The Saldanha Bay Industrial Development Zone (SBIDZ) is embarking on the R3.5-billion first phase of an eventual seven-phase infrastructure investment project.
The first-phase 356 ha expansion is integral to national and regional infrastructure development and will also be the single largest project that government has launched in the Western Cape.
SBIDZ CEO Kaashifah Beukes says an environmental impact assessment for Phase 1 is under way, the results of which should be published by August next year. This follows market demand analysis, technical costing and designs and an economic assessment that have been concluded.
SBIDZ is South Africa’s first and only special economic zone (SEZ) that is located within a port and includes a freeport, or customs-controlled area regime. The port also happens to be the largest and deepest natural port in the southern hemisphere.
The SEZ’s cost-benefit analysis on Phase 1 of the project comprises indicative designs based on preliminary options analysis of an investor pipeline, economic and financial modelling and commercial modelling.
Beukes confirms that the SBIDZ has a pipeline of 52 investors, of which 11 have signed lease agreements, with an investment value of R3.2-billion, while 18% of the gross area has been leased. She reckons that investment could grow to R23-billion by 2030.
From the SEZ’s technical evaluation work, SBIDZ has determined that Phase 1 will focus on marine services jetties, a floating dock and ship lift facilities, since it will enable the centre zone of the port and Transnet National Ports Authority to offer a greater variety of services to local and international customers.
Four projects have been earmarked for the port’s South Western Precinct, Beukes explains, with a capital cost of R3.5-billion.
Beukes points out that the approach to catalyse investment towards these projects is to conceptualise them as a long-term partnership between government, its institutions and the private sector.
This transaction model has proven the best way to fund long-term assets in a competitive environment.

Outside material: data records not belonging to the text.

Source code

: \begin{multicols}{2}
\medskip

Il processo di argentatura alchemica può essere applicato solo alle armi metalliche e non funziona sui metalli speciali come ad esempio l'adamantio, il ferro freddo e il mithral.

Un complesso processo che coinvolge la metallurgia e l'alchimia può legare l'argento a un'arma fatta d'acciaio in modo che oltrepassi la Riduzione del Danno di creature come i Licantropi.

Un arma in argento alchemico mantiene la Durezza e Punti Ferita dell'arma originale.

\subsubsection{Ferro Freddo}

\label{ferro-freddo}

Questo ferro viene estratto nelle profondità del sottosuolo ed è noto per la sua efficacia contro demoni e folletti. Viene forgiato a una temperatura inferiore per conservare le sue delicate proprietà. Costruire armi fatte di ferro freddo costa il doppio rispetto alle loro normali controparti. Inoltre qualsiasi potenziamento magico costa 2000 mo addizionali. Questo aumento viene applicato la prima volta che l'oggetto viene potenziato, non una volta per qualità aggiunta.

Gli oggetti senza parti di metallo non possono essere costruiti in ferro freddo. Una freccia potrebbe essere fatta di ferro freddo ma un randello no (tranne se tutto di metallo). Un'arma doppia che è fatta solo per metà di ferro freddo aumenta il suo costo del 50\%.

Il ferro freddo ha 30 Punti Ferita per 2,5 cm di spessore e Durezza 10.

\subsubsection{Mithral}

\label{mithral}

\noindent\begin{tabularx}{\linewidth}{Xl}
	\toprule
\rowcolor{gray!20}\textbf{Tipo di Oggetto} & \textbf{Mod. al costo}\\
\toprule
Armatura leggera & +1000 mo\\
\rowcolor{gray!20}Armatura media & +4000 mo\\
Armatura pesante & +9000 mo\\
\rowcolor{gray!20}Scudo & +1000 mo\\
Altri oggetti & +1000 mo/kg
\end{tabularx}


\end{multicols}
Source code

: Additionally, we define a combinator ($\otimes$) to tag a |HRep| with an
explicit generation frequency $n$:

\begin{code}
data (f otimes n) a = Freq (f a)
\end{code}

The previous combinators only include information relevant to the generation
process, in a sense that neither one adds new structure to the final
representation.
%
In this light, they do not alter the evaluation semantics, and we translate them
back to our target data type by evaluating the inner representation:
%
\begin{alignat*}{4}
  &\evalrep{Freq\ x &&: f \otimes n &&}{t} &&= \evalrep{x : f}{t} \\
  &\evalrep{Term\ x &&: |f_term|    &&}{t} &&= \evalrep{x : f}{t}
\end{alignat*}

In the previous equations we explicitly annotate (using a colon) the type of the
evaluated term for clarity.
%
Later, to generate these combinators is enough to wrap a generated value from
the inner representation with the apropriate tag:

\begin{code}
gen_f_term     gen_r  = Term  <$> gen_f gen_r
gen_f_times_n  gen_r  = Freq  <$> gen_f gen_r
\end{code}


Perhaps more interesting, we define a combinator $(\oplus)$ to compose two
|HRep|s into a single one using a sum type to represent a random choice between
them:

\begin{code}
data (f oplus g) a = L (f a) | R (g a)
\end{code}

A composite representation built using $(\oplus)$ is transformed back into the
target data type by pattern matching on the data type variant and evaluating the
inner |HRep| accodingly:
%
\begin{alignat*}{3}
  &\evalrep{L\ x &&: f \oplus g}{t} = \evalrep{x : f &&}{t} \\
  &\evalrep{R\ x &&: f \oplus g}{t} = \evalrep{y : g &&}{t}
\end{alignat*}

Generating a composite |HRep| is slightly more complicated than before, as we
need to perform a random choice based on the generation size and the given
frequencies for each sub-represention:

The SBIDZ has begun the formal process of submitting this project to the Investment and Infrastructure Office (IIO) in the Office of the Presidency, supported by the National Treasury, for inclusion in the Sustainable Infrastructure Development Symposium South Africa.
The IIO coordinates and aligns the various structures responsible for economic and social infrastructure.
In light of this, the office is mandated to provide a collaborative platform that will bring together all stakeholders with a vested interest in infrastructure development, unlock regulatory and other bottlenecks, and accelerate decision-making for high-priority investments to be speedily and efficiently implemented.
Beukes tells Engineering News that Phase 1 of the infrastructure project will create about 10 000 jobs at the height of construction, while 6 000 jobs will be created in the operational phase.
"Our mission is to create an internationally-recognised zone catering specifically to oil and gas, maritime fabrication and repair, shipbuilding, fuel storage, logistics and related support services," she states.
The SEZ will continue to provide substantial additional socioeconomic benefits for the region, particularly as this new infrastructure takes hold in the freeport and increases the port’s capacity and competitive position to attract vessels, increase trade and all manner of supporting services and industry.